I finally made it to the Butter Museum today that's been taunting me since I first arrived. They run a weekly butter making demonstration on Saturdays at noon. On top of being an excellent demonstration to attend I can also definitively say that I have never once known nor thought so much about butter before in my life.

The butter making began with churning a small container of creme, the fatty part of milk that was originally scooped off large pots as it separated in a process that could potentially take days. Luckily, we only had to make a third gallon or so and could easily control the temperature. After some time churning, the butter almost instantly changed form, coagulating into a wet butter mass in a sea of buttermilk. Fresh buttermilk in fact tastes like milk and butter, neither being flavors that I particularly enjoy, and stays with you for the next hour.
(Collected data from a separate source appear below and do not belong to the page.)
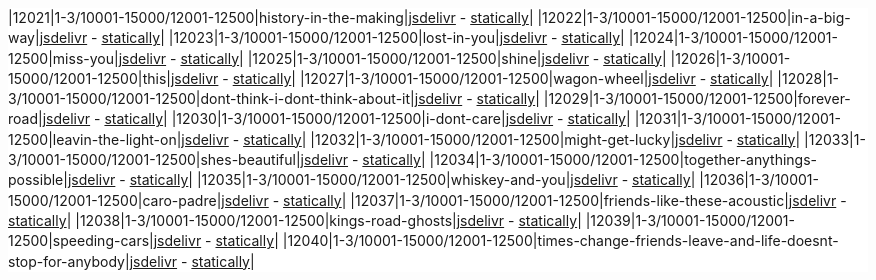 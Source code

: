 |12021|1-3/10001-15000/12001-12500|history-in-the-making|[jsdelivr](https://cdn.jsdelivr.net/gh/dbchord/webp-c-1280x720_1-3/10001-15000/12001-12500/history-in-the-making.webp) - [statically](https://cdn.statically.io/gh/dbchord/webp-c-1280x720_1-3/img/10001-15000/12001-12500/history-in-the-making.webp)|
|12022|1-3/10001-15000/12001-12500|in-a-big-way|[jsdelivr](https://cdn.jsdelivr.net/gh/dbchord/webp-c-1280x720_1-3/10001-15000/12001-12500/in-a-big-way.webp) - [statically](https://cdn.statically.io/gh/dbchord/webp-c-1280x720_1-3/img/10001-15000/12001-12500/in-a-big-way.webp)|
|12023|1-3/10001-15000/12001-12500|lost-in-you|[jsdelivr](https://cdn.jsdelivr.net/gh/dbchord/webp-c-1280x720_1-3/10001-15000/12001-12500/lost-in-you.webp) - [statically](https://cdn.statically.io/gh/dbchord/webp-c-1280x720_1-3/img/10001-15000/12001-12500/lost-in-you.webp)|
|12024|1-3/10001-15000/12001-12500|miss-you|[jsdelivr](https://cdn.jsdelivr.net/gh/dbchord/webp-c-1280x720_1-3/10001-15000/12001-12500/miss-you.webp) - [statically](https://cdn.statically.io/gh/dbchord/webp-c-1280x720_1-3/img/10001-15000/12001-12500/miss-you.webp)|
|12025|1-3/10001-15000/12001-12500|shine|[jsdelivr](https://cdn.jsdelivr.net/gh/dbchord/webp-c-1280x720_1-3/10001-15000/12001-12500/shine.webp) - [statically](https://cdn.statically.io/gh/dbchord/webp-c-1280x720_1-3/img/10001-15000/12001-12500/shine.webp)|
|12026|1-3/10001-15000/12001-12500|this|[jsdelivr](https://cdn.jsdelivr.net/gh/dbchord/webp-c-1280x720_1-3/10001-15000/12001-12500/this.webp) - [statically](https://cdn.statically.io/gh/dbchord/webp-c-1280x720_1-3/img/10001-15000/12001-12500/this.webp)|
|12027|1-3/10001-15000/12001-12500|wagon-wheel|[jsdelivr](https://cdn.jsdelivr.net/gh/dbchord/webp-c-1280x720_1-3/10001-15000/12001-12500/wagon-wheel.webp) - [statically](https://cdn.statically.io/gh/dbchord/webp-c-1280x720_1-3/img/10001-15000/12001-12500/wagon-wheel.webp)|
|12028|1-3/10001-15000/12001-12500|dont-think-i-dont-think-about-it|[jsdelivr](https://cdn.jsdelivr.net/gh/dbchord/webp-c-1280x720_1-3/10001-15000/12001-12500/dont-think-i-dont-think-about-it.webp) - [statically](https://cdn.statically.io/gh/dbchord/webp-c-1280x720_1-3/img/10001-15000/12001-12500/dont-think-i-dont-think-about-it.webp)|
|12029|1-3/10001-15000/12001-12500|forever-road|[jsdelivr](https://cdn.jsdelivr.net/gh/dbchord/webp-c-1280x720_1-3/10001-15000/12001-12500/forever-road.webp) - [statically](https://cdn.statically.io/gh/dbchord/webp-c-1280x720_1-3/img/10001-15000/12001-12500/forever-road.webp)|
|12030|1-3/10001-15000/12001-12500|i-dont-care|[jsdelivr](https://cdn.jsdelivr.net/gh/dbchord/webp-c-1280x720_1-3/10001-15000/12001-12500/i-dont-care.webp) - [statically](https://cdn.statically.io/gh/dbchord/webp-c-1280x720_1-3/img/10001-15000/12001-12500/i-dont-care.webp)|
|12031|1-3/10001-15000/12001-12500|leavin-the-light-on|[jsdelivr](https://cdn.jsdelivr.net/gh/dbchord/webp-c-1280x720_1-3/10001-15000/12001-12500/leavin-the-light-on.webp) - [statically](https://cdn.statically.io/gh/dbchord/webp-c-1280x720_1-3/img/10001-15000/12001-12500/leavin-the-light-on.webp)|
|12032|1-3/10001-15000/12001-12500|might-get-lucky|[jsdelivr](https://cdn.jsdelivr.net/gh/dbchord/webp-c-1280x720_1-3/10001-15000/12001-12500/might-get-lucky.webp) - [statically](https://cdn.statically.io/gh/dbchord/webp-c-1280x720_1-3/img/10001-15000/12001-12500/might-get-lucky.webp)|
|12033|1-3/10001-15000/12001-12500|shes-beautiful|[jsdelivr](https://cdn.jsdelivr.net/gh/dbchord/webp-c-1280x720_1-3/10001-15000/12001-12500/shes-beautiful.webp) - [statically](https://cdn.statically.io/gh/dbchord/webp-c-1280x720_1-3/img/10001-15000/12001-12500/shes-beautiful.webp)|
|12034|1-3/10001-15000/12001-12500|together-anythings-possible|[jsdelivr](https://cdn.jsdelivr.net/gh/dbchord/webp-c-1280x720_1-3/10001-15000/12001-12500/together-anythings-possible.webp) - [statically](https://cdn.statically.io/gh/dbchord/webp-c-1280x720_1-3/img/10001-15000/12001-12500/together-anythings-possible.webp)|
|12035|1-3/10001-15000/12001-12500|whiskey-and-you|[jsdelivr](https://cdn.jsdelivr.net/gh/dbchord/webp-c-1280x720_1-3/10001-15000/12001-12500/whiskey-and-you.webp) - [statically](https://cdn.statically.io/gh/dbchord/webp-c-1280x720_1-3/img/10001-15000/12001-12500/whiskey-and-you.webp)|
|12036|1-3/10001-15000/12001-12500|caro-padre|[jsdelivr](https://cdn.jsdelivr.net/gh/dbchord/webp-c-1280x720_1-3/10001-15000/12001-12500/caro-padre.webp) - [statically](https://cdn.statically.io/gh/dbchord/webp-c-1280x720_1-3/img/10001-15000/12001-12500/caro-padre.webp)|
|12037|1-3/10001-15000/12001-12500|friends-like-these-acoustic|[jsdelivr](https://cdn.jsdelivr.net/gh/dbchord/webp-c-1280x720_1-3/10001-15000/12001-12500/friends-like-these-acoustic.webp) - [statically](https://cdn.statically.io/gh/dbchord/webp-c-1280x720_1-3/img/10001-15000/12001-12500/friends-like-these-acoustic.webp)|
|12038|1-3/10001-15000/12001-12500|kings-road-ghosts|[jsdelivr](https://cdn.jsdelivr.net/gh/dbchord/webp-c-1280x720_1-3/10001-15000/12001-12500/kings-road-ghosts.webp) - [statically](https://cdn.statically.io/gh/dbchord/webp-c-1280x720_1-3/img/10001-15000/12001-12500/kings-road-ghosts.webp)|
|12039|1-3/10001-15000/12001-12500|speeding-cars|[jsdelivr](https://cdn.jsdelivr.net/gh/dbchord/webp-c-1280x720_1-3/10001-15000/12001-12500/speeding-cars.webp) - [statically](https://cdn.statically.io/gh/dbchord/webp-c-1280x720_1-3/img/10001-15000/12001-12500/speeding-cars.webp)|
|12040|1-3/10001-15000/12001-12500|times-change-friends-leave-and-life-doesnt-stop-for-anybody|[jsdelivr](https://cdn.jsdelivr.net/gh/dbchord/webp-c-1280x720_1-3/10001-15000/12001-12500/times-change-friends-leave-and-life-doesnt-stop-for-anybody.webp) - [statically](https://cdn.statically.io/gh/dbchord/webp-c-1280x720_1-3/img/10001-15000/12001-12500/times-change-friends-leave-and-life-doesnt-stop-for-anybody.webp)|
The picture shows the next step in the butter process. The coagulated butter is drained and washed with water repeatedly, leaving behind pitchers of more and more diluted buttermilk. After washing and squeezing the butter with paddles to remove as much excess watery buttermilk as possible, I finally got to try the fresh butter on some soda bread. Excellent texture, mild flavor (unlike the buttermilk), perfectly complementary, and worth running across the city for.

Irish butter, specifically from Cork and Kerry County, was world famous in the early 1800s, being shipped all the way to the Americas and even Australia using high percentages of salt (~30%) as a preservative. Across the street from the museum is the old center of the southern Ireland butter trade, a grand circular structure since destroyed in a fire and now acting as a performance hall. This butter market linked farmers with merchants through standardizing quality and price. Its downfall was a consequence of the invention and introduction of steam powered mechanical churning machine which led to consolidated creameries.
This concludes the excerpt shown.